L’Agence congolaise de presse risque d’être dépossédée de son immeuble

Le directeur général par intérim de l’Agence congolaise de presse (ACP), Justin Kangundu Khony, envoie tout le monde circuler. D’après lui, la concession et l’immeuble situés aux n° 44-48 de l’avenue Tabu-Ley, ex-Tombalbaye, dans la commune de la Gombe, sont désormais hors d’atteinte des prédateurs. Il déclare avoir obtenu des services délivreurs de titres immobiliers de Lukunga un certificat d’enregistrement couvrant l’immeuble précité ainsi qu’un titre de propriété de la concession. Pourtant, depuis fin décembre 2016, des rumeurs persistantes font état d’une probable vente de cet immeuble. L’Agence zaïroise de presse (AZAP) l’avait occupé, voilà pratiquement 45 ans, à l’époque où Panu Panu Bibanda était le patron de cette agence.

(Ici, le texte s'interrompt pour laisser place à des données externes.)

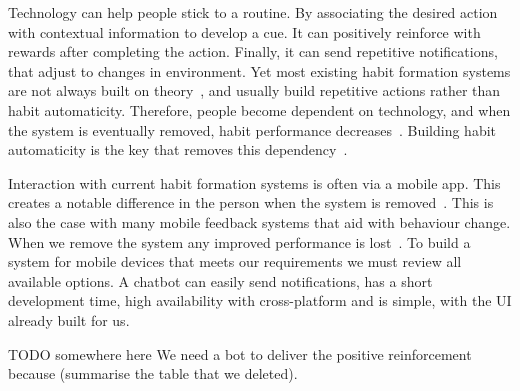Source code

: \documentclass{scaffold/sigchi}
\begin{document}
Technology can help people stick to a routine. By associating the desired action with contextual information to develop a cue. It can positively reinforce with rewards after completing the action. Finally, it can send repetitive notifications, that adjust to changes in environment.
Yet most existing habit formation systems are not always built on theory~\cite{article_beyond_self_tracking_designing_apps}, and usually build repetitive actions rather than habit automaticity.
Therefore, people become dependent on technology, and when the system is eventually removed, habit performance decreases~\cite{article_dont_kick_habit}. Building habit automaticity is the key that removes this dependency~\cite{article_beyond_self_tracking_designing_apps}.

Interaction with current habit formation systems is often via a mobile app. This creates a notable difference in the person when the system is removed~\cite{article_my_phone_is_part_of_my_soul}.
This is also the case with many mobile feedback systems that aid with behaviour change.
When we remove the system any improved performance is lost~\cite{article_dont_kick_habit, article_realtime_feedback_improving_medication_taking}. To build a system for mobile devices that meets our requirements we must review all available options. A chatbot can easily send notifications, has a short development time, high availability with cross-platform and is simple, with the UI already built for us.

TODO somewhere here We need a bot to deliver the positive reinforcement because (summarise the table that we deleted).
\end{document}
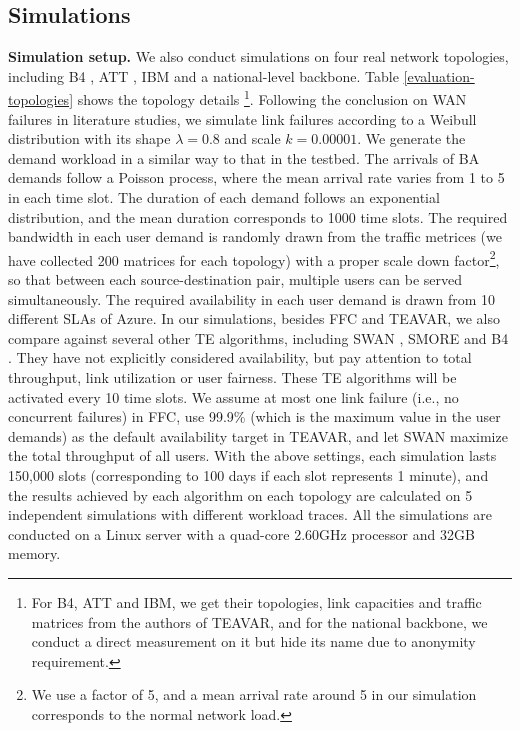 \documentclass[sigconf]{acmart}
\begin{document}
\subsection{Simulations}
\textbf{Simulation setup.} 
We also conduct simulations on four real network topologies, including B4 \cite{B4}, ATT \cite{Teavar}, IBM\cite{SMORE} and a national-level backbone. 
Table \ref{evaluation-topologies} shows the topology details
\footnote{For B4, ATT and IBM, we get their topologies, link capacities and traffic matrices from the authors of TEAVAR\cite{Teavar}, and for the national backbone, we conduct a direct measurement on it but hide its name due to anonymity requirement.}. 
Following the conclusion on WAN failures in literature studies\cite{Characterization, Teavar}, 
we simulate link failures according to a Weibull distribution with its shape $\lambda=0.8$ and scale $k=0.00001$. 
We generate the demand workload in a similar way to that in the testbed. 
The arrivals of BA demands follow a Poisson process, where the mean arrival rate varies from 1 to 5 in each time slot. 
The duration of each demand follows an exponential distribution, and the mean duration corresponds to 1000 time slots.
The required bandwidth in each user demand is randomly drawn from the traffic metrices (we have collected 200 matrices for each topology) with a proper scale down factor\footnote{We use a factor of 5, and a mean arrival rate around 5 in our simulation corresponds to the normal network load.}, so that between each source-destination pair, multiple users can be served simultaneously. 
The required availability in each user demand is drawn from 10 different SLAs of Azure\cite{azure}.
In our simulations, besides FFC and TEAVAR, we also compare against several other TE algorithms,  
including SWAN \cite{swan}, SMORE \cite{SMORE} and B4 \cite{B4}. 
They have not explicitly considered availability, but pay attention to 
total throughput, link utilization or user fairness. 
These TE algorithms will be activated every 10 time slots.
We assume at most one link failure (i.e., no concurrent failures) in FFC,  
use 99.9\% (which is the maximum value in the user demands) as the default availability target in TEAVAR,
and let SWAN maximize the total throughput of all users. 
With the above settings, each simulation lasts 150,000 slots (corresponding to 100 days if each slot represents 1 minute), and the results achieved by each algorithm on each topology are calculated on 5 independent simulations with different workload traces. 
All the simulations are conducted on a Linux server with a quad-core 2.60GHz processor and 32GB memory.
\end{document}
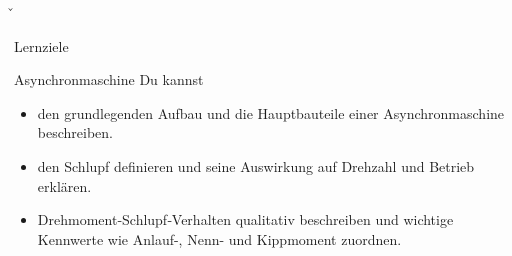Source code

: \v{
	\begin{frame}{Lernziele}
		\begin{Lernziele}{Asynchronmaschine}
			Du kannst
			\begin{itemize}
				\item den grundlegenden Aufbau und die Hauptbauteile einer Asynchronmaschine beschreiben.
				\item den Schlupf definieren und seine Auswirkung auf Drehzahl und Betrieb erklären.
				\item Drehmoment‑Schlupf‑Verhalten qualitativ beschreiben und wichtige Kennwerte wie Anlauf-, Nenn- und Kippmoment zuordnen.
			\end{itemize}
		\end{Lernziele}
	\end{frame}
}
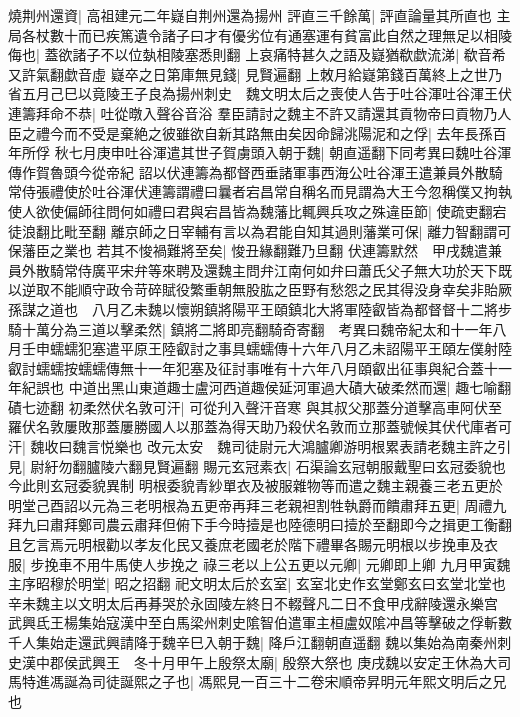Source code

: 燒荆州還資|{
	高祖建元二年嶷自荆州還為揚州}
評直三千餘萬|{
	評直論量其所直也}
主局各杖數十而已疾篤遺令諸子曰才有優劣位有通塞運有貧富此自然之理無足以相陵侮也|{
	蓋欲諸子不以位埶相陵塞悉則翻}
上哀痛特甚久之語及嶷猶欷歔流涕|{
	欷音希又許氣翻歔音虛}
嶷卒之日第庫無見錢|{
	見賢遍翻}
上敇月給嶷第錢百萬終上之世乃省五月己巳以竟陵王子良為揚州刺史　魏文明太后之喪使人告于吐谷渾吐谷渾王伏連籌拜命不恭|{
	吐從暾入聲谷音浴}
羣臣請討之魏主不許又請還其貢物帝曰貢物乃人臣之禮今而不受是棄絶之彼雖欲自新其路無由矣因命歸洮陽泥和之俘|{
	去年長孫百年所俘}
秋七月庚申吐谷渾遣其世子賀虜頭入朝于魏|{
	朝直遥翻下同考異曰魏吐谷渾傳作賀魯頭今從帝紀}
詔以伏連籌為都督西垂諸軍事西海公吐谷渾王遣兼員外散騎常侍張禮使於吐谷渾伏連籌謂禮曰曩者宕昌常自稱名而見謂為大王今忽稱僕又拘執使人欲使偏師往問何如禮曰君與宕昌皆為魏藩比輒興兵攻之殊違臣節|{
	使疏吏翻宕徒浪翻比毗至翻}
離京師之日宰輔有言以為君能自知其過則藩業可保|{
	離力智翻謂可保藩臣之業也}
若其不悛禍難將至矣|{
	悛丑緣翻難乃旦翻}
伏連籌默然　甲戌魏遣兼員外散騎常侍廣平宋弁等來聘及還魏主問弁江南何如弁曰蕭氏父子無大功於天下既以逆取不能順守政令苛碎賦役繁重朝無股肱之臣野有愁怨之民其得没身幸矣非貽厥孫謀之道也　八月乙未魏以懷朔鎮將陽平王頤鎮北大將軍陸叡皆為都督督十二將步騎十萬分為三道以擊柔然|{
	鎮將二將即亮翻騎奇寄翻　考異曰魏帝紀太和十一年八月壬申蠕蠕犯塞遣平原王陸叡討之事具蠕蠕傳十六年八月乙未詔陽平王頤左僕射陸叡討蠕蠕按蠕蠕傳無十一年犯塞及征討事唯有十六年八月頤叡出征事與紀合蓋十一年紀誤也}
中道出黑山東道趣士盧河西道趣侯延河軍過大磧大破柔然而還|{
	趣七喻翻磧七迹翻}
初柔然伏名敦可汗|{
	可從刋入聲汗音寒}
與其叔父那蓋分道擊高車阿伏至羅伏名敦屢敗那蓋屢勝國人以那蓋為得天助乃殺伏名敦而立那蓋號候其伏代庫者可汗|{
	魏收曰魏言悦樂也}
改元太安　魏司徒尉元大鴻臚卿游明根累表請老魏主許之引見|{
	尉紆勿翻臚陵六翻見賢遍翻}
賜元玄冠素衣|{
	石渠論玄冠朝服戴聖曰玄冠委貌也今此則玄冠委貌異制}
明根委貌青紗單衣及被服雜物等而遣之魏主親養三老五更於明堂己酉詔以元為三老明根為五更帝再拜三老親袒割牲執爵而饋肅拜五更|{
	周禮九拜九曰肅拜鄭司農云肅拜但俯下手今時撎是也陸德明曰撎於至翻即今之揖更工衡翻}
且乞言焉元明根勸以孝友化民又養庶老國老於階下禮畢各賜元明根以步挽車及衣服|{
	步挽車不用牛馬使人步挽之}
祿三老以上公五更以元卿|{
	元卿即上卿}
九月甲寅魏主序昭穆於明堂|{
	昭之招翻}
祀文明太后於玄室|{
	玄室北史作玄堂鄭玄曰玄堂北堂也}
辛未魏主以文明太后再朞哭於永固陵左終日不輟聲凡二日不食甲戌辭陵還永樂宫　武興氐王楊集始寇漢中至白馬梁州刺史隂智伯遣軍主桓盧奴隂冲昌等擊破之俘斬數千人集始走還武興請降于魏辛巳入朝于魏|{
	降戶江翻朝直遥翻}
魏以集始為南秦州刺史漢中郡侯武興王　冬十月甲午上殷祭太廟|{
	殷祭大祭也}
庚戌魏以安定王休為大司馬特進馮誕為司徒誕熙之子也|{
	馮熙見一百三十二卷宋順帝昇明元年熙文明后之兄也}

La rumeur devient plus en plus persistante depuis fin décembre 2016 sur une probable vente du siège l’ACP. Le montant de la vente de ce bâtiment racheté à un grec, il y a près de 45 ans, n’a jamais été versé en totalité. D’où les prétentions des tiers pour son acquisition.

Selon des sources, l’immeuble appartenait à un Grec du nom de Phitidis, qui l’avait vendu pour quelque 63 700 zaïres en 1973. L’État acheteur avait versé d’abord un acompte de 13 700 zaïres. Mais voilà que la même année, le régime décida de zaïrianiser (nationaliser) les biens des étrangers, notamment des Occidentaux. Phitidis en fit les frais et le solde de 50 000 zaïres ne lui est jamais payé, à en croire ce professeur de l’ex-ISTI. Le litige serait versé dans le contentieux de la dette intérieure, explique un ancien journaliste de l’ex-AZAP. Seule certitude, l’argent n’a jamais été versé. Selon un expert, la somme de 50 000 zaïres équivaudrait aujourd’hui à 2,5 millions de dollars.

Pour le moins, l’immeuble est dans le viseur d’un groupe de « prédateurs », pour reprendre l’expression du DG de l’ACP. Qui serait alors derrière cette affaire ? Est-ce Phitidis lui-même ou un de ses héritiers qui serait venu recouvrer les droits perdus ? L’affaire du Grec Youpis qui réclamait son immeuble de Lubumbashi, dûment assuré à la Société nationale d’assaurance (SONAS) à Moïse Katumbi, alors tout puissant gouverneur du Katanga, a-t-elle fait des émules ? Quand on  sait que cette affaire a été transféré au parquet et a fait des vagues…politiques. Autant de questions qui demandent à être élucider. Tout comme l’immeuble qui ne semble pas être sécurisé, la concession de l’ACP n’est pas à l’abri d’un lotissement sauvage. Il y a 10 ans, un Libanais du nom de Ghassan avait défié publiquement, avec des propos orduriers, le ministre de l’Information et des Médias, Toussaint Tshilombo Send, qui voulait s’opposer à la construction des magasins dans la concession par ce Libanais la considérait comme « un bien sans maître ».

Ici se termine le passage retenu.